### Excerpts from a dataset
- - - - -
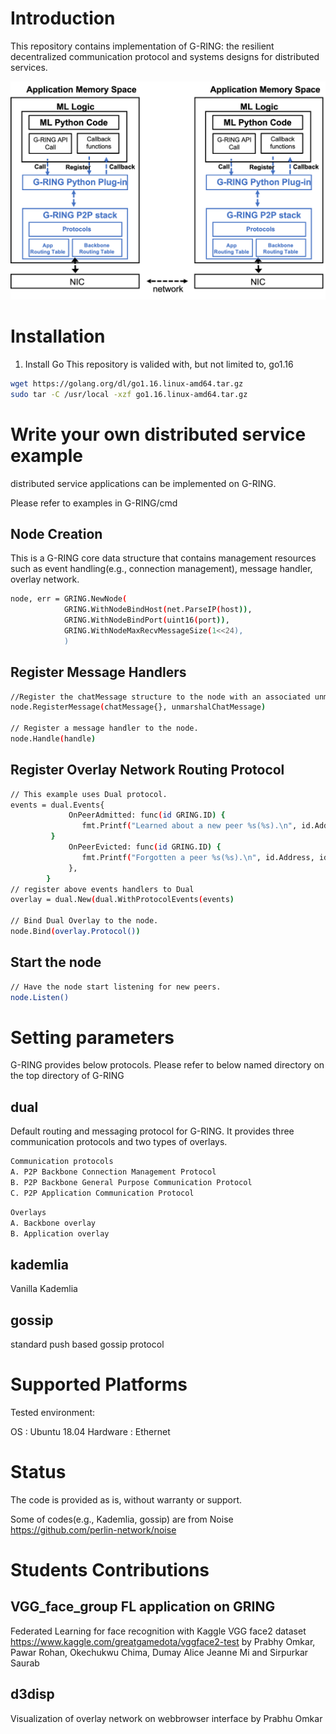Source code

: # Introduction

This repository contains implementation of G-RING: the resilient decentralized communication protocol and systems designs for distributed services.

![](asset/arch.png)

# Installation

1. Install Go
This repository is valided with, but not limited to, go1.16
```bash
wget https://golang.org/dl/go1.16.linux-amd64.tar.gz
sudo tar -C /usr/local -xzf go1.16.linux-amd64.tar.gz
```

# Write your own distributed service example
distributed service applications can be implemented on G-RING.

Please refer to examples in G-RING/cmd

## Node Creation
This is a G-RING core data structure that contains management resources such as event handling(e.g., connection management), message handler, overlay network.
```bash
node, err = GRING.NewNode(
            GRING.WithNodeBindHost(net.ParseIP(host)),
            GRING.WithNodeBindPort(uint16(port)),
            GRING.WithNodeMaxRecvMessageSize(1<<24),
            )
```

## Register Message Handlers
```bash
//Register the chatMessage structure to the node with an associated unmarshal function.
node.RegisterMessage(chatMessage{}, unmarshalChatMessage)

// Register a message handler to the node.
node.Handle(handle)
```

## Register Overlay Network Routing Protocol
```bash
// This example uses Dual protocol.
events = dual.Events{
             OnPeerAdmitted: func(id GRING.ID) {
                fmt.Printf("Learned about a new peer %s(%s).\n", id.Address, id.ID.String()[:printedLength])
	     }
             OnPeerEvicted: func(id GRING.ID) {
                fmt.Printf("Forgotten a peer %s(%s).\n", id.Address, id.ID.String()[:printedLength])
             },
        }
// register above events handlers to Dual 
overlay = dual.New(dual.WithProtocolEvents(events)

// Bind Dual Overlay to the node.
node.Bind(overlay.Protocol())
```
## Start the node
```bash
// Have the node start listening for new peers.
node.Listen()
```

# Setting parameters
G-RING provides below protocols. Please refer to below named directory on the top directory of G-RING

## dual
Default routing and messaging protocol for G-RING. 
It provides three communication protocols and two types of overlays.

```bash
Communication protocols
A. P2P Backbone Connection Management Protocol
B. P2P Backbone General Purpose Communication Protocol 
C. P2P Application Communication Protocol
```
```bash
Overlays
A. Backbone overlay
B. Application overlay
```
## kademlia
Vanilla Kademlia 

## gossip
standard push based gossip protocol


# Supported Platforms

Tested environment:

OS : Ubuntu 18.04
Hardware : Ethernet


# Status
The code is provided as is, without warranty or support.

Some of codes(e.g., Kademlia, gossip) are from Noise
https://github.com/perlin-network/noise


# Students Contributions

## VGG_face_group FL application on GRING
Federated Learning for face recognition with Kaggle VGG face2 dataset
https://www.kaggle.com/greatgamedota/vggface2-test
by Prabhy Omkar, Pawar Rohan, Okechukwu Chima, Dumay Alice Jeanne Mi and Sirpurkar Saurab

## d3disp
Visualization of overlay network on webbrowser interface
by Prabhu Omkar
- - - - -
### Exercise requirements
Return only the number of lines in the data that contain "linux".

### Solved exercise
2